:: WORK TO COMPLETE ::
Give back exactly the lines from the start of the listing to the line containing "- Console logging cho development", inclusive, and nothing beyond them.
==========
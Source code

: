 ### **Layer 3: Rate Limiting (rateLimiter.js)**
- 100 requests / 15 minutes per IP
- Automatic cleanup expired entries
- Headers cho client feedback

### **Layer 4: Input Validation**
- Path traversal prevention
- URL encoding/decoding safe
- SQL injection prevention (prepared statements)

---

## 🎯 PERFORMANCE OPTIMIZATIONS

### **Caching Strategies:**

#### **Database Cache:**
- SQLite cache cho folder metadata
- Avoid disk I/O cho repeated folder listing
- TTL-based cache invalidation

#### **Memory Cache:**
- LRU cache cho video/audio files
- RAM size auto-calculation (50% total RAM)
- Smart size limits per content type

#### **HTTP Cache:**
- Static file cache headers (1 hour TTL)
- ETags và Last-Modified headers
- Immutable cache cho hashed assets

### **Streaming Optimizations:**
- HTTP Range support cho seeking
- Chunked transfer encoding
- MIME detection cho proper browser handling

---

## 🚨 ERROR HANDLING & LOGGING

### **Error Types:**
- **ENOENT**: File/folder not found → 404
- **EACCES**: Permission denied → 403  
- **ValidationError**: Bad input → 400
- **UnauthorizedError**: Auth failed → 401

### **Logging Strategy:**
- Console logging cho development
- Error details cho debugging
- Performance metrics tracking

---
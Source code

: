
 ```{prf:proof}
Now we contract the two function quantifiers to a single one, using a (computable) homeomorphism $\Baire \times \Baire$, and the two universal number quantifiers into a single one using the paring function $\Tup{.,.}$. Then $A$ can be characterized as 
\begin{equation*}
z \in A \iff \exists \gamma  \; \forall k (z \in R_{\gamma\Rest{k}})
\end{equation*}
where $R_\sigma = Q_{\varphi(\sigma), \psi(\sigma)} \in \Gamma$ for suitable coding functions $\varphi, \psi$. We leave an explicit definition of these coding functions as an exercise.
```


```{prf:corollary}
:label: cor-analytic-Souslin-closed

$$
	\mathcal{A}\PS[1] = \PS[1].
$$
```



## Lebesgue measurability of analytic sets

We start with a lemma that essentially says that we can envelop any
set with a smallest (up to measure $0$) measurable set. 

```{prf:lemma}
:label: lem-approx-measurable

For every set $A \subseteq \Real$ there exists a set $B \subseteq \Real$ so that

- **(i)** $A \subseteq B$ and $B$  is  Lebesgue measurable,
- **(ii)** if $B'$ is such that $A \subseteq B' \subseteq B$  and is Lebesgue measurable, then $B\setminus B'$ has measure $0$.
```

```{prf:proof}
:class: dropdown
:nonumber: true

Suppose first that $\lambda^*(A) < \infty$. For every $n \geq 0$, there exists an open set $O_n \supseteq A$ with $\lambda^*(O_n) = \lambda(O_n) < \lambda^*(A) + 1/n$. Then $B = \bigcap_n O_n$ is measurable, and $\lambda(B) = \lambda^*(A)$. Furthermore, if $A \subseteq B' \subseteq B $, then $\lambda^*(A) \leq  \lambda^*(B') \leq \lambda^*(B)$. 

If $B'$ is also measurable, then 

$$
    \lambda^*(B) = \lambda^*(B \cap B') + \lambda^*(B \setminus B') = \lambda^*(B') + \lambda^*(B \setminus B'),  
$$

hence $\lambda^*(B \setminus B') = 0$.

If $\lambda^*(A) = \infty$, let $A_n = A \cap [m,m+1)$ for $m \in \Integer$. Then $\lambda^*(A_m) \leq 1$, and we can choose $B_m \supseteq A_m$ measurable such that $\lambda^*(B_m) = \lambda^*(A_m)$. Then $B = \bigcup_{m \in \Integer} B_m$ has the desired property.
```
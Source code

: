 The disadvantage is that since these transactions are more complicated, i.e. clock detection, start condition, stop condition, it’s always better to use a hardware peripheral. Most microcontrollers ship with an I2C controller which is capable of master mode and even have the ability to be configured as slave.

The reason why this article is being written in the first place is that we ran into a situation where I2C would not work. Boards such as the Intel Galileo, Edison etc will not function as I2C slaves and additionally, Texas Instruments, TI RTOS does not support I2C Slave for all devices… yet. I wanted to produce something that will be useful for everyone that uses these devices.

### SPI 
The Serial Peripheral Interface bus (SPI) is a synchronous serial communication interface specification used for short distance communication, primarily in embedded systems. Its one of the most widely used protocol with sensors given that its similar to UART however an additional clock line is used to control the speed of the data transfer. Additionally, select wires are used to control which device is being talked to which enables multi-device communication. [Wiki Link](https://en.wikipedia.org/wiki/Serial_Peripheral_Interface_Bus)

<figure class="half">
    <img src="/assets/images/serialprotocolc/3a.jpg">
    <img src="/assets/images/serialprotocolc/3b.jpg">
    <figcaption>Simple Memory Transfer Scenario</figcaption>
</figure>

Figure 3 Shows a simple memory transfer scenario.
==========
:: TASK OUTPUT ::
Source code

: ### **Layer 3: Rate Limiting (rateLimiter.js)**
- 100 requests / 15 minutes per IP
- Automatic cleanup expired entries
- Headers cho client feedback

### **Layer 4: Input Validation**
- Path traversal prevention
- URL encoding/decoding safe
- SQL injection prevention (prepared statements)

---

## 🎯 PERFORMANCE OPTIMIZATIONS

### **Caching Strategies:**

#### **Database Cache:**
- SQLite cache cho folder metadata
- Avoid disk I/O cho repeated folder listing
- TTL-based cache invalidation

#### **Memory Cache:**
- LRU cache cho video/audio files
- RAM size auto-calculation (50% total RAM)
- Smart size limits per content type

#### **HTTP Cache:**
- Static file cache headers (1 hour TTL)
- ETags và Last-Modified headers
- Immutable cache cho hashed assets

### **Streaming Optimizations:**
- HTTP Range support cho seeking
- Chunked transfer encoding
- MIME detection cho proper browser handling

---

## 🚨 ERROR HANDLING & LOGGING

### **Error Types:**
- **ENOENT**: File/folder not found → 404
- **EACCES**: Permission denied → 403  
- **ValidationError**: Bad input → 400
- **UnauthorizedError**: Auth failed → 401

### **Logging Strategy:**
- Console logging cho development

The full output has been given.